Saturday, March 15, 2008

Lifehouse at HOB in Chicago on St. Paddys Day.

Typical Saturday night for me. (lame) It started with me making chicken for my daughter, watching a little bit of Bee Movie, and then random TV. I am a geek that lands on WTTW (pbs) late at night, and tonight I struck gold. A couple things:

1. I have a huge crush on Jason Wade, who is younger than me, and went through a weird "Hanson-looking" phase in 2001, but nonetheless hot and well-equipped with a rusty, scratchy soothing voice.He even looks good in skinny BLACK jeans... Black!

2. When they closed the show (on sound stage) with "Broken". My heart melted. It's the kind of song that actually made me WISH I had some unresolved pain and ache to process through this song. Seriously? When does that happen? That you love a song so much you which you had accompanying hurt!? I have to say it feels good to NOT be crying, or angry. But damn, I wish I would have discovered this song at an earlier stage. Oh well. Its not all lost on me.

3. I am a complete cheese ball for this. I know, I stake my claim of it. I am the age-inappropriate 30-yr old tripping teens to get to the front, to sway and eye-sparkle like the rest of the hypnotized goon-girls. Let the music gurus that like to point out my "amateurness" hammer away at their keyboards and email me death threats for not knowing "true musicality" or having loved Vampire Weekend before SPIN had them as the cover.. Judge away. I like these guys (and Vampire Weekend). I do. Deal.

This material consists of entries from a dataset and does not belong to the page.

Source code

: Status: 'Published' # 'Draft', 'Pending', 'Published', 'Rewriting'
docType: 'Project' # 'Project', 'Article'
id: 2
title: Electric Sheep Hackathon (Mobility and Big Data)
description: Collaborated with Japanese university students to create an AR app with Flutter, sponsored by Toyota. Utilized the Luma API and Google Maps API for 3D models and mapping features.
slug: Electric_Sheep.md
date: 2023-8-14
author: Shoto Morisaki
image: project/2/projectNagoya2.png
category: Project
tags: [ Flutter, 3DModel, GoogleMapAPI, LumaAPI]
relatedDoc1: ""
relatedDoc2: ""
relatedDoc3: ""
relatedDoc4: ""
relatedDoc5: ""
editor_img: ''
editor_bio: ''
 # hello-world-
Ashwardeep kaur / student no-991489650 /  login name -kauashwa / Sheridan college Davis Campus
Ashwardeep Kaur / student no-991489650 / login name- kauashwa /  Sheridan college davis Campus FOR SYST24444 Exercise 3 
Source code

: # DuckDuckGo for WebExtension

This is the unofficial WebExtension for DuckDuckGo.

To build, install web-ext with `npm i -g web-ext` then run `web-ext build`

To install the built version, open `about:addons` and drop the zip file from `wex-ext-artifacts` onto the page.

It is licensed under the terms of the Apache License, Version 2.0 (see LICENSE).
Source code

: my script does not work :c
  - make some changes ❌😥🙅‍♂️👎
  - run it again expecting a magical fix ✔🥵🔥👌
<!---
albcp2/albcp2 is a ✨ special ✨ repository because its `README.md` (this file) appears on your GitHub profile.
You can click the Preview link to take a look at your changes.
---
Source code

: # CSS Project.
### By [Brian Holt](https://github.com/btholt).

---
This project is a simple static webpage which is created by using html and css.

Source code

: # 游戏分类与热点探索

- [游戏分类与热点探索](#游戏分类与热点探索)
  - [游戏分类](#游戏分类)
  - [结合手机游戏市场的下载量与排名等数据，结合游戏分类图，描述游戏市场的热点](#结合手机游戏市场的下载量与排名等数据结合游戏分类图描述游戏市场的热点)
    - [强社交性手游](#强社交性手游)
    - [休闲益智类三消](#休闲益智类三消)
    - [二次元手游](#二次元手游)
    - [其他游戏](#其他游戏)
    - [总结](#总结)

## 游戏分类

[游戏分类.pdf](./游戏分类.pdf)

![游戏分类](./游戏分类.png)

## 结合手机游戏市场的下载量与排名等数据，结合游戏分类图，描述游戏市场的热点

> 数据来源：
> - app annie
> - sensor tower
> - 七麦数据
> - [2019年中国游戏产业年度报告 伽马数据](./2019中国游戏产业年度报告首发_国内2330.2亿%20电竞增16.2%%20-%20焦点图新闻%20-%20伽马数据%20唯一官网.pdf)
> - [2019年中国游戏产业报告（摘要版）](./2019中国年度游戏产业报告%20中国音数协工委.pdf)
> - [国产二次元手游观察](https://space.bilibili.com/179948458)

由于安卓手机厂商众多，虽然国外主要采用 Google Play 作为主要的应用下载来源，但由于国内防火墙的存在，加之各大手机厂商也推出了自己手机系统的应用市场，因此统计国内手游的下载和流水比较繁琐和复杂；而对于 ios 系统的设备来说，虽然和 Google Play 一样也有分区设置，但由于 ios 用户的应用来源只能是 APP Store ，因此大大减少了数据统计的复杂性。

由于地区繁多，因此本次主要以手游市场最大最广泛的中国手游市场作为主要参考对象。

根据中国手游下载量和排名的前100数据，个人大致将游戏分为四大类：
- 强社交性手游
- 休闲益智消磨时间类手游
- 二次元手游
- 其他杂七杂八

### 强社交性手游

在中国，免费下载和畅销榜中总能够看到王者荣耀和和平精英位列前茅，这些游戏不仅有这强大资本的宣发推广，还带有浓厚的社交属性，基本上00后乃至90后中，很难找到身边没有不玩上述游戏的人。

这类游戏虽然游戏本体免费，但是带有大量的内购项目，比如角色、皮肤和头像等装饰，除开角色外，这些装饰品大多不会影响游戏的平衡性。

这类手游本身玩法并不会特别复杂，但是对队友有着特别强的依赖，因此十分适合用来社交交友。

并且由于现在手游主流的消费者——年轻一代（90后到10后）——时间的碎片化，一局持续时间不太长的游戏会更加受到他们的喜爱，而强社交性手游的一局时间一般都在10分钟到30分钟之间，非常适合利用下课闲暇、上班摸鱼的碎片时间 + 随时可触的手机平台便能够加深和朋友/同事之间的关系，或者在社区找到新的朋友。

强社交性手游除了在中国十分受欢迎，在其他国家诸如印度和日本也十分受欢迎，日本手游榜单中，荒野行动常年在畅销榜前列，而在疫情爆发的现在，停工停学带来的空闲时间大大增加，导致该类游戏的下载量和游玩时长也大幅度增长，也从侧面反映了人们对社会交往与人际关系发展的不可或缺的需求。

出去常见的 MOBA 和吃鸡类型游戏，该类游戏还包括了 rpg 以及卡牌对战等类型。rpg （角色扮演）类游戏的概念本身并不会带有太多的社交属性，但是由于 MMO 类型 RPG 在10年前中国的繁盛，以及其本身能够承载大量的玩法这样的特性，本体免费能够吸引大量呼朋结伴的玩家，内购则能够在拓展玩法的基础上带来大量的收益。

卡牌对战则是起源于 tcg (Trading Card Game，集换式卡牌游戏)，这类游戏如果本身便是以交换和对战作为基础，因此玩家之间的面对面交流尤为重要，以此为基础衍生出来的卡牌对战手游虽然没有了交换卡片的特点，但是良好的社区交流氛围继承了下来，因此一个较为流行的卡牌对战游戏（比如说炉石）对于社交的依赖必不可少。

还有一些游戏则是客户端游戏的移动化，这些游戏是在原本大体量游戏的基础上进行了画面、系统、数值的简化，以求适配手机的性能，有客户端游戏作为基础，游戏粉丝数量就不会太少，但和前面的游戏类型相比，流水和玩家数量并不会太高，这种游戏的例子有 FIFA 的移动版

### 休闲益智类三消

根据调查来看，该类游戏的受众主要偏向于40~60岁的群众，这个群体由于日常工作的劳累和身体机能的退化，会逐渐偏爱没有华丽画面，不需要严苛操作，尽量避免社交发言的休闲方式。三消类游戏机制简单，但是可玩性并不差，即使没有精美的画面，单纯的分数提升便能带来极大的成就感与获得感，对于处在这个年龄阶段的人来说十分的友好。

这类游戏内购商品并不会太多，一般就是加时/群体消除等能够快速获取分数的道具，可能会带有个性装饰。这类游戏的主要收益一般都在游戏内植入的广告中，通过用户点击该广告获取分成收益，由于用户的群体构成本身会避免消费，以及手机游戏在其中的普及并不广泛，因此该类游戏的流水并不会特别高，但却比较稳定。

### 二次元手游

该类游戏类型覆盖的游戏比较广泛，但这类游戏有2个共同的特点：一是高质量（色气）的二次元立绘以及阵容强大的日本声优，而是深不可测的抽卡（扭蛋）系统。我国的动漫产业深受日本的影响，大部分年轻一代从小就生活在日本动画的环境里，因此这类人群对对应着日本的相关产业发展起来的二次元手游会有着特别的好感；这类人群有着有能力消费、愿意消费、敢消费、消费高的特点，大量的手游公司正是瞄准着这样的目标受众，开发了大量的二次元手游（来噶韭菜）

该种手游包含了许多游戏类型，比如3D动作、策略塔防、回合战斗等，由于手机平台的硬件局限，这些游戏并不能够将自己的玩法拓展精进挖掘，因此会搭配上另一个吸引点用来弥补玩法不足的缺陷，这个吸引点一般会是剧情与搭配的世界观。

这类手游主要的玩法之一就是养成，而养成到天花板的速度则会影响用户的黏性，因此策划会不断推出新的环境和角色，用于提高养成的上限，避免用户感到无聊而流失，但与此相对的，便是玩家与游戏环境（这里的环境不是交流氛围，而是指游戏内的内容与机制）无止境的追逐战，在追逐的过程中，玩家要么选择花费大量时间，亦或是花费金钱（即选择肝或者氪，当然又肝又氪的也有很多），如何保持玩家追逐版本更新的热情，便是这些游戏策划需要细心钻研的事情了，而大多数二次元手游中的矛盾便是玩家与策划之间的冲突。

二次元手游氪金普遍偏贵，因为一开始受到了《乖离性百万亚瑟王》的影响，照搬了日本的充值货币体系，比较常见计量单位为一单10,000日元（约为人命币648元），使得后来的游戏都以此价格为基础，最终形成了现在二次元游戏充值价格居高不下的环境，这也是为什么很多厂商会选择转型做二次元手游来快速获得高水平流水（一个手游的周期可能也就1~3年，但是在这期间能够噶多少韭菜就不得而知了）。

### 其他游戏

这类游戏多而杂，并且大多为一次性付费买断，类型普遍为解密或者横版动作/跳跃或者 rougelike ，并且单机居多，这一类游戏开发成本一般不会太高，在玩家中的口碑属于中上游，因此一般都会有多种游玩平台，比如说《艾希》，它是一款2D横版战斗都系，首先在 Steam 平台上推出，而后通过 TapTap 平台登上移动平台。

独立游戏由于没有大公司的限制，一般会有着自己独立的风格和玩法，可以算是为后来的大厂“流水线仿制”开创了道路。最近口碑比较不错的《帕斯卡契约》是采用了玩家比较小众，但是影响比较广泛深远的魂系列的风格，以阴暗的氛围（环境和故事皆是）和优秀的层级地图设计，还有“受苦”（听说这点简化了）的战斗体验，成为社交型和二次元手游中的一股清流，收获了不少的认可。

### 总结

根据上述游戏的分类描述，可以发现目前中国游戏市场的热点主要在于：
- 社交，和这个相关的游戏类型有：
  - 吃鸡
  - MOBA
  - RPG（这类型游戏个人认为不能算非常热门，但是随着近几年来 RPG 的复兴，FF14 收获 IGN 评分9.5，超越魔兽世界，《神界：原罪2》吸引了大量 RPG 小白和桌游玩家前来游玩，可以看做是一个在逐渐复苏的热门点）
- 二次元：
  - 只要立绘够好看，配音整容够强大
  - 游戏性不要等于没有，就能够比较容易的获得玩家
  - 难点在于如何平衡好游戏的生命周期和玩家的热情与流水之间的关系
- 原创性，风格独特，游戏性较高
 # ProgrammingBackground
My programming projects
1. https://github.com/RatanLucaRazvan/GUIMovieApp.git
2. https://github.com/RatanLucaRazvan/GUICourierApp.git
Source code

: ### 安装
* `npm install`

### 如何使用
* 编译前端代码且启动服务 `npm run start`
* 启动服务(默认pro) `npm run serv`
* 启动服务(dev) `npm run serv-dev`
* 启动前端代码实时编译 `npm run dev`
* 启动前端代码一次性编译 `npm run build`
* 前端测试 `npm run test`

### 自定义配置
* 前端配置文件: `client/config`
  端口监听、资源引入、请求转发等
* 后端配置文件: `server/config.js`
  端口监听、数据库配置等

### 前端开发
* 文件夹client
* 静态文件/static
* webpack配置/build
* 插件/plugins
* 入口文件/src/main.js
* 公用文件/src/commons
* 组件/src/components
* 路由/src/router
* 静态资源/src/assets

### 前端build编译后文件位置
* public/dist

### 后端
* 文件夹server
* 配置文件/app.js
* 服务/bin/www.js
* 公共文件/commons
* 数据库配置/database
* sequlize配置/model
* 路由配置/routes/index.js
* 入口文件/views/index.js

I have decided that my future-second husband will be a weepy, dark and forlorn guitarist singer-songwriter. (what? It won't happen, just saying...I need to be specific) I literally freeze in time at the spectacle of a man actually dealing with, and articulating emotions. I have seen it before, but add six strings, a whammy, and a little drum brush...and I am all wobbly and wiggly inside.

Umm...How have I never had a song written for me? So I will pretend:

"I am damaged at best/ like you've already figured out/I'm falling apart/barely breathing/with a broken heart/that's still beating/in the pain there is healing/in your name/ I find meaning"

Get into the "A-list" Jason, and you qualify for the Bed em' game. Let's do this!